** Given entries follows **

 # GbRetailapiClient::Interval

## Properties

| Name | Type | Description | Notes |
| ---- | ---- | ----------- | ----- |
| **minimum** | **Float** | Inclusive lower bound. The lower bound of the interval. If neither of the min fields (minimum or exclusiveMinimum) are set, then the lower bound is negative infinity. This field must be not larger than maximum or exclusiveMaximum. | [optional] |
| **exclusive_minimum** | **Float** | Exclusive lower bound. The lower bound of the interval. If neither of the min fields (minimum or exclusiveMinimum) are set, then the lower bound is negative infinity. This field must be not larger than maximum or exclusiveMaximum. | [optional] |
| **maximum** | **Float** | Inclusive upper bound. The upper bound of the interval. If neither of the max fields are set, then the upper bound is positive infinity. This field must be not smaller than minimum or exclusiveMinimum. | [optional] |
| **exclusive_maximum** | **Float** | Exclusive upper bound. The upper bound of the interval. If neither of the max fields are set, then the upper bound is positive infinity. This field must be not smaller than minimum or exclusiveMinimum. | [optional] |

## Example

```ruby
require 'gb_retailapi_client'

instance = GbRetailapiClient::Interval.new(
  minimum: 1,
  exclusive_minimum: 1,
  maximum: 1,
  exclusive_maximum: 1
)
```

** End of Given entries **

Copy out every line of the data where the word "positive" occurs.

| **maximum** | **Float** | Inclusive upper bound. The upper bound of the interval. If neither of the max fields are set, then the upper bound is positive infinity. This field must be not smaller than minimum or exclusiveMinimum. | [optional] |
| **exclusive_maximum** | **Float** | Exclusive upper bound. The upper bound of the interval. If neither of the max fields are set, then the upper bound is positive infinity. This field must be not smaller than minimum or exclusiveMinimum. | [optional] |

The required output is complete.